The United Koreans of Japan represent the Zainichi who are the biggest minority group in Japan today on the world stage in the Conifa (Confederation of Independent Football Associations) Football World Cup. There is approximately 900,000 Zainichi’s living in Japan but even though they are 3rd or 4th generation Japanese they are still considered as ‘foreigners’ and haven’t been able to fully assimilate into Japanese society.

The United Koreans of Japan, is a spin off from a football club named FC Korea. FC Korea was originally formed as Zainichi Chosen Football Club in 1961 and was linked to Chongryon the pro-North Korea organisation of Koreans in Japan which helped them recruit talent from the Korea University sports program. Following the admission of the abductions of Japanese people by North Korean Leader Kim Jong-il in 2002, however, the club severed links with Chongryon and adopted the name Football Club Korea, using the English pronunciation of the name of the peninsula.

The club adopted a pan-Korean identity in order to attract players from North and South Korea. Today they are one of the only clubs to have a mixture of Koreans from north and south of the Korean demilitarised zone playing together (that I know of – if there are others please let us know). They now also include Japanese players.

The club plays in the Kanto League Division 1 in the Japanese football league system with the majority of the team coming from the Korean diaspora. They have expressed a desire to eventually become a J-League club but as AFC rules state clubs must be represented mostly by players holding domestic nationality progress looks unlikely. Therefore they decided to look for a new challenge which ended up in The United Koreans of Japan joining Conifa.

They will be competing at the Conifa 2018 Football World Cup which will take place in London, and they are seeded in pot 2 for the draw which will take place on the 6th January 2018 in Northern Cyprus. In the 2016 version of the same competition they managed to achieve a 7th place finish.

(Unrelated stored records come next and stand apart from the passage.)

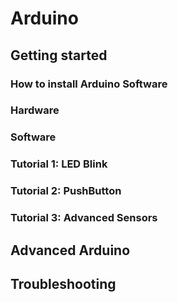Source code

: # Arduino
## Getting started
### How to install Arduino Software
### Hardware
### Software
### Tutorial 1: LED Blink
### Tutorial 2: PushButton
### Tutorial 3: Advanced Sensors
## Advanced Arduino
## Troubleshooting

If you happen to be in or near London when this tournament is taking place, then get down and support the boys from Korea because this is an exemplary example of how sport can be used as a vehicle to break down barriers between people of supposed ‘differences’. With North Koreans, South Koreans and Japanese all playing together on the same side, barriers are being broken down in regards to minorities, ‘foreigners’, and immigrants while challenging issues of cultural difference. This is a club that should celebrated because of the inclusiveness and the positives that brings to a society at a time when the world is becoming more xenophobic.